● **Aim of the task**:
In the records below, find the line containing "## Code formatting"; restate it and every later line word for word, through the last.

--------------------

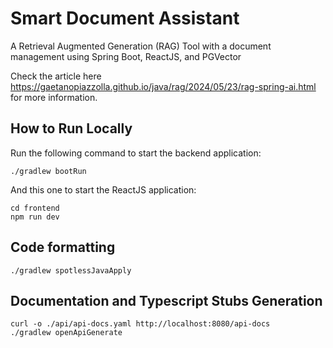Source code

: # Smart Document Assistant

A Retrieval Augmented Generation (RAG) Tool with a document management using Spring Boot, ReactJS, and PGVector

Check the article here https://gaetanopiazzolla.github.io/java/rag/2024/05/23/rag-spring-ai.html for more information.

## How to Run Locally
Run the following command to start the backend application:

```shell
./gradlew bootRun
```

And this one to start the ReactJS application:

```shell
cd frontend
npm run dev
```

## Code formatting

```shell
./gradlew spotlessJavaApply
```

## Documentation and Typescript Stubs Generation

```shell
curl -o ./api/api-docs.yaml http://localhost:8080/api-docs
./gradlew openApiGenerate
```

--------------------

● **Response for this exercise**:
## Code formatting

```shell
./gradlew spotlessJavaApply
```

## Documentation and Typescript Stubs Generation

```shell
curl -o ./api/api-docs.yaml http://localhost:8080/api-docs
./gradlew openApiGenerate
```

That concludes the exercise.